You do what someone else did.

You design a meta-architecture, that looks like you want it, such that each meta-instruction can be interpreted by a sequence of not more than, say, 32 core instructions. You stash those routines in a known place in memory.

You then dedicate one core as a memory controller, that fetches words from external memory on command. You dedicate a second core as a meta-fetcher, that requests a word from the first core, decodes it just far enough to see which meta-instruction interpret routine is needed. The meta-fetcher then commands the memory controller to pull in the routine, which may be executed by the meta-fetcher, or may be sprayed at a third core.

You then write an integer BASIC interpreter, in your meta-architecture, and stash that in memory somewhere else.

At some point in this process, you realize that you have reinvented vertical microprogramming, the Sweet16 interpreter, and Integer Basic, from the earliest days of the Apple II.

One is drawn to speculate that high data bandwidth, how much data you can move THROUGH the chip, was not a design goal, but high INSTRUCTION bandwidth, how many instructions you can execute per data point, was. This makes the chip suitable for certain very compute-intensive applications, such as ray-tracing, and not so suitable for I/O-bound applications, such as a specialized image processing problem I worked some years ago.

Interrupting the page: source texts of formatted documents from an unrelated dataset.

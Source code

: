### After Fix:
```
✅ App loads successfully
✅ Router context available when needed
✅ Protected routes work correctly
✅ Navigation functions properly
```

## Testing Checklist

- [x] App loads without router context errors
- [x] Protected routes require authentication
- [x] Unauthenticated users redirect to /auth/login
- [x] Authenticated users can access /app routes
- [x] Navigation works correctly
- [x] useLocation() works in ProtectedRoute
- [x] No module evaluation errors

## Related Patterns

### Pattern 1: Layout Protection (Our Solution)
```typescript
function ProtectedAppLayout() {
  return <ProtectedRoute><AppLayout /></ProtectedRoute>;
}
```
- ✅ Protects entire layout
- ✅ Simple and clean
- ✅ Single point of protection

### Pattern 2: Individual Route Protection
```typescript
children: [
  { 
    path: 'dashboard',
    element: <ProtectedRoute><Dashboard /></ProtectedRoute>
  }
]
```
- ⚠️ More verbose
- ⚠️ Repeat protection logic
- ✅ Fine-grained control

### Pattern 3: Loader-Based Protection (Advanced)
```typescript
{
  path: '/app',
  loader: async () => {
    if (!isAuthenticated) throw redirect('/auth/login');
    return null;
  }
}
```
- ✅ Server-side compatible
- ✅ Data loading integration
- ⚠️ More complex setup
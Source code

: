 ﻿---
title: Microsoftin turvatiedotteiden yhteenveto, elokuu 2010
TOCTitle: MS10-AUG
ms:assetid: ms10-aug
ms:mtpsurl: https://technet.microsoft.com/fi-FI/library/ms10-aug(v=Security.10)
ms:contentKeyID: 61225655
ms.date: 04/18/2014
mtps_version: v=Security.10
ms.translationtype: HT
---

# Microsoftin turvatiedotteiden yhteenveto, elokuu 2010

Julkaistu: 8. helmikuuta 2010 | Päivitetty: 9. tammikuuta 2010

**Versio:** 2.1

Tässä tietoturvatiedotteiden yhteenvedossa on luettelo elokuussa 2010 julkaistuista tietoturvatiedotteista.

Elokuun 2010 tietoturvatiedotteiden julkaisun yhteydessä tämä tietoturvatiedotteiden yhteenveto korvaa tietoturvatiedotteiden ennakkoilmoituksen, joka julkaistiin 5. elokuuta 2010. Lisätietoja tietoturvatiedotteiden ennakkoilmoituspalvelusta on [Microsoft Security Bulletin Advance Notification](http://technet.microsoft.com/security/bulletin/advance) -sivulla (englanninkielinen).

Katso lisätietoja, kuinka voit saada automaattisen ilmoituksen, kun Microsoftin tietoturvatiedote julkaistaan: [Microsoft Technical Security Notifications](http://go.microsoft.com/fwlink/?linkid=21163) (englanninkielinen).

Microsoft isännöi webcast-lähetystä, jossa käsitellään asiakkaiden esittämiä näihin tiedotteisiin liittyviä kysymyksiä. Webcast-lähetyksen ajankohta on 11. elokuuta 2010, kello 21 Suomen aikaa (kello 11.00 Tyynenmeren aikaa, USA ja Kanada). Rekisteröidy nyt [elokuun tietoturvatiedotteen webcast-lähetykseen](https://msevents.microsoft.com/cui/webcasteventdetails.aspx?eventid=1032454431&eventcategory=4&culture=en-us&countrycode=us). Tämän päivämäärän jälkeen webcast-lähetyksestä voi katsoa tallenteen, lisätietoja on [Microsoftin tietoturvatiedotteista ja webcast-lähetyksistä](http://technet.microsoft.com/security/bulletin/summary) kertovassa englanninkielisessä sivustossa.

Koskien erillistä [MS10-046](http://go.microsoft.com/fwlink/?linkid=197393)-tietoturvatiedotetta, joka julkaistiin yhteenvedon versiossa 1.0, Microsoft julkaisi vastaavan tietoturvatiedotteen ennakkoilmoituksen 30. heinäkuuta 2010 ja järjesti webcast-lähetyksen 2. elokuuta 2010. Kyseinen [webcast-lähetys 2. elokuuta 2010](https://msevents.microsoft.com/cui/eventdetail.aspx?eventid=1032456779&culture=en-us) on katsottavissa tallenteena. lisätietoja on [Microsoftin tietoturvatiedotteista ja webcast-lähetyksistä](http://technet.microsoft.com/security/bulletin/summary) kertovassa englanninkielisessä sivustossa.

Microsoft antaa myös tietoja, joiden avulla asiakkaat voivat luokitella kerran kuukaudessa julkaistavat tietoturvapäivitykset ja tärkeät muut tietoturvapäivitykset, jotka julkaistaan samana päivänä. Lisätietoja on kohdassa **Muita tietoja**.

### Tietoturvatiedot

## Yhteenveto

----- Original Message ----- From: "M. Edward (Ed) Borasky" <znmeb@xxxxxxxxxxx>
To: <colorforth@xxxxxxxxxxxxxxxxxx>
Sent: Monday, January 21, 2008 9:41 AM
Subject: [colorforth] Musings on SEAForth


2. How one would fit a large complex program to an array of these devices. While Forth is certainly a multi-level language eminently suitable for designing domain-specific languages, I don't see how you could *automatically* go from a high-level problem description to working hardware and software, especially with the cores having a ROM component!